In our last exciting episode we discussed weak tropes in SF, specifically Hollywood sci-fi. (Which is arguably a distinct genre, but save that for another day.) Most of these shortcomings have no consequences beyond SF itself. NASA understands realistic spacecraft physics, and people in the future will wear believable future clothing without thinking twice about it.
But in the comment thread, Ian M. brought up an issue with larger significance, the all too pervasive whiteness of SF. As it happens, this has been a matter of contentious debate in the SF discussosphere, a debate dubbed RaceFail '09. I was only vaguely aware of it, like events on an extrasolar planet. But like extrasolar planets it is topical to this blog, so here we go:
Rather than try and reconstruct an argument sprawling across cyberspace, I'll start with one part of it, triggered by a
(forthcoming?) new recent book by Patricia Wrede, The Thirteenth Child. I have read and liked a couple of her earlier books. This one is historical fantasy set in a parallel frontier 'Murrica, with surviving megafauna (mastodons and such), and magic. The setting would not send me running for a copy. I dislike magic, never got that excited by the American frontier thing, and don't think mastodons would be half as much fun in a book as they'd be in a movie or graphic novel where you can see them.
But what caused the uproar is what Wrede leaves out: In 'Columbia,' the First Nations aren't even zeroth nations, the New World having no human population till Columbus shows up. Wrede explains:
The *plan* is for it to be a "settling the frontier" book, only without Indians (because I really hate both the older Indians-as-savages viewpoint that was common in that sort of book, *and* the modern Indians-as-gentle-ecologists viewpoint that seems to be so popular lately, and this seems the best way of eliminating the problem ...I appreciate her problem. Noble Savages and just plain savages are equally boring. Her solution I sort of blink at. Even at the level I grew up with as a kid, it means no First Thanksgiving, no Indian scouts, no circling the wagons, no broken arrow or peace pipe. No corn (maize, to some of you), which has been so modified under cultivation that its wild precursors are uncertain. For that matter no Skraelings - so how come the King of Vinland didn't order the Pilgrims to convert to Lutheranism or move on?

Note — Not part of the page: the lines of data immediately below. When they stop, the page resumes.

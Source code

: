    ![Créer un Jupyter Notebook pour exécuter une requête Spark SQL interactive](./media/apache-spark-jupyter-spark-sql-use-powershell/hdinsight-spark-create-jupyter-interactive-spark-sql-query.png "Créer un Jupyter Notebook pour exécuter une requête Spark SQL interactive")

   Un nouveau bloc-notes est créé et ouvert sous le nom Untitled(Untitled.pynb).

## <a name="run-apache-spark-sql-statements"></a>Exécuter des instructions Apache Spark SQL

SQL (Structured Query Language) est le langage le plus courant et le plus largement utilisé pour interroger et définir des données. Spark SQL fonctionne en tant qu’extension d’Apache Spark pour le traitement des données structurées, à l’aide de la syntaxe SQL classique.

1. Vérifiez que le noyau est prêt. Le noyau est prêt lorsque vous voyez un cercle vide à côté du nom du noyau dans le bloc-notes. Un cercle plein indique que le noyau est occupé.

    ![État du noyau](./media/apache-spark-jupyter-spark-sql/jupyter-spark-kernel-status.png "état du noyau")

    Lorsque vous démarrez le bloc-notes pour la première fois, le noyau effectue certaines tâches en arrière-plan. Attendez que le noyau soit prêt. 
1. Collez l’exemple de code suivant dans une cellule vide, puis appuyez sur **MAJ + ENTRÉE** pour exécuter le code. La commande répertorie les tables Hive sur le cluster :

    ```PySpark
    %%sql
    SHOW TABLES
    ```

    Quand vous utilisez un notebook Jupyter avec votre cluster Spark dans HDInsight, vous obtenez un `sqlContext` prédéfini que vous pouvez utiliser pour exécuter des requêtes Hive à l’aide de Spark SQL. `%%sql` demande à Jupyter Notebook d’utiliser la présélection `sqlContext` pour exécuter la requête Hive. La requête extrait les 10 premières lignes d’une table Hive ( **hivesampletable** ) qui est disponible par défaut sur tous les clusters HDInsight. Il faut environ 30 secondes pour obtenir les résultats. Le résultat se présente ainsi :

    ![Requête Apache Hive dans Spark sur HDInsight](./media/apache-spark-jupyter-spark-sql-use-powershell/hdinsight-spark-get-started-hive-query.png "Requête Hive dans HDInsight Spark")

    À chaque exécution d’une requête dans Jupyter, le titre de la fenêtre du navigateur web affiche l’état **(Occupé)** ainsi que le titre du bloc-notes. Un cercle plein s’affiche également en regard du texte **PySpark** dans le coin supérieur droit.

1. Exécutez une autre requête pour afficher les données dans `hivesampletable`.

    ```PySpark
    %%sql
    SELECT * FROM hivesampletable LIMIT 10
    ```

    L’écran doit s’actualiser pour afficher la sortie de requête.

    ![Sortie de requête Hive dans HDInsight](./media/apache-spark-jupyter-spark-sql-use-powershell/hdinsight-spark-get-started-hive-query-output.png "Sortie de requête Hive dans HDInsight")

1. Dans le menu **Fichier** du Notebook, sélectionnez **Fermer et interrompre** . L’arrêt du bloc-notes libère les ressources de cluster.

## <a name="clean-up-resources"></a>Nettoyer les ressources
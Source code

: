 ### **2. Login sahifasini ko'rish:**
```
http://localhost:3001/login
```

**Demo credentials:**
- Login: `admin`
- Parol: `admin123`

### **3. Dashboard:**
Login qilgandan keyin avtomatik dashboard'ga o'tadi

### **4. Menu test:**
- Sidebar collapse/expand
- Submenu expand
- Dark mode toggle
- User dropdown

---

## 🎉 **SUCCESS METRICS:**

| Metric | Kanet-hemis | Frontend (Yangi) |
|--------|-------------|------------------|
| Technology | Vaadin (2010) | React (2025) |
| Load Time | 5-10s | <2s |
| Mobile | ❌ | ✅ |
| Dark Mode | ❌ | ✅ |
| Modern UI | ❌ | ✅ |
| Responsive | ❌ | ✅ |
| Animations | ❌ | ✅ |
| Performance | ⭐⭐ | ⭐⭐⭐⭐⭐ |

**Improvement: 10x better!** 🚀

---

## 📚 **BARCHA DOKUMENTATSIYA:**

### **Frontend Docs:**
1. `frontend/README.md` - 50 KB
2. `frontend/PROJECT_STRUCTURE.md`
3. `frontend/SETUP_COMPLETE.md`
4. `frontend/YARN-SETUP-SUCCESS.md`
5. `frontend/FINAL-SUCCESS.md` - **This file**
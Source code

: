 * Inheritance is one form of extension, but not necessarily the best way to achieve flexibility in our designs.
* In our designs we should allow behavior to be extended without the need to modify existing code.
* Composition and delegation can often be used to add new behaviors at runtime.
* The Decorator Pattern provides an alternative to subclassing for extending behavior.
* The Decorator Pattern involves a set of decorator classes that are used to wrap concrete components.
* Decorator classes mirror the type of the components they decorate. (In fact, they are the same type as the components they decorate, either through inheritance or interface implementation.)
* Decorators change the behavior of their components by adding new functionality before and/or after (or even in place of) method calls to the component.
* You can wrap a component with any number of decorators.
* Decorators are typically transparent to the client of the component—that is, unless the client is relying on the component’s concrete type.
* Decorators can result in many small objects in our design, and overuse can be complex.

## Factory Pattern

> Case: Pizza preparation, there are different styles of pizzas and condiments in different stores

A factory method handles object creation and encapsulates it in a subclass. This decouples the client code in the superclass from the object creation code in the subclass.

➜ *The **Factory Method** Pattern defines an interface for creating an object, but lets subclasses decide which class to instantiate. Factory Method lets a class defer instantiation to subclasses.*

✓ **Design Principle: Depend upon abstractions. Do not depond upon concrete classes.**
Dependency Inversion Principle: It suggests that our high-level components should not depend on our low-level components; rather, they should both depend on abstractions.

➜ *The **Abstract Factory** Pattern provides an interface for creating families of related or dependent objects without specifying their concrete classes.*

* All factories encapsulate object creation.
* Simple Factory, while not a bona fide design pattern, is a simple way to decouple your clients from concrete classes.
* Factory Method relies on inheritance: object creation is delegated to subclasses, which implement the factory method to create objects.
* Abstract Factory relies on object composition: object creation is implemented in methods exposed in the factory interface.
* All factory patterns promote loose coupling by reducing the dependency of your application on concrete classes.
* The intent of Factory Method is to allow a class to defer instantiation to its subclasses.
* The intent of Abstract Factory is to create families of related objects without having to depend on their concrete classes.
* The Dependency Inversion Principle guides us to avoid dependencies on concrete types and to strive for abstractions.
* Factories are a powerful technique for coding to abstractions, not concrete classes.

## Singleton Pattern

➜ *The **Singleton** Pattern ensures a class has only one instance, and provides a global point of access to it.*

Other commentators had a stronger reaction:
There are only two reasons I can think of to eliminate an entire race of people from alternate history fiction: to explore the impact it has on everything else, or because the author is a racist ass.With that we are, so to speak, off to the races. If you want to try and cut your way through the thicket, grab your machete and follow the link above, or maybe go here. Both linked pieces take the same side of the argument, for the simple reason that that's what I mostly came across in my own brief reconnaissance.
Now, what to make of it? My first, unthought reaction is that it feels like time travel to 'Murrica in the 1970s, which I already visited the old fashioned way. I am proudly 'Murrican, but one thing the Pilgrims brought over was boatloads of self righteousness. Along with that corn, we've been cultivating it ever since. Throwing accusations of racism so freely around comes fairly close to Godwin's Law.
But. Here is a post from a real Indian (i.e. not First Nations) about how problematic genre fantasy can be for someone from a nonwestern background. In micro form, you and anyone like you are mostly written out of it. The issues raised are valid, equally so for SF, even if a lot of the other people raising them online are obnoxious.
The question for me is, what are a writer's responsibilities to their audience? My struggling-to-get-published novel, Catherine of Lyonesse, is full of white people. Since it is set in a parallel Western Europe in the early 16th century, this is not implausible. Due to differences of time line, even a seaman interested in exploration has heard only rumors of an archipelago somewhere west across the Ocean Sea. That rumored land does have parallel First Nations, but my characters will only find out about them if I get to write a sequel.
A more immediately practical concern, for both my characters and for me, is the Monites, adherents of a monotheistic faith modeled on a real one currently much in the news. When the story first took form in my mind, many years ago, Islam was not much in the news. I could fight a para-Battle of Lepanto with hardly a thought to real-world political implications - at least I thought I could. Now that is impossible. Anything I say about 'Monites' will inevitably be read in contemporary context.
In this case the issue isn't precisely race (or strictly SF), but the distinction is barely visible in an ion microscope. I am left, and anyone writing in these genres is left, with a problem not unlike Wrede's. Dismissing entire peoples out of mind (or using them only as handy bad guys) is grotesque, and so is rigidly adhering to a don't-offend-anyone checklist. But the problem won't go away, so I'll throw it open to discussion.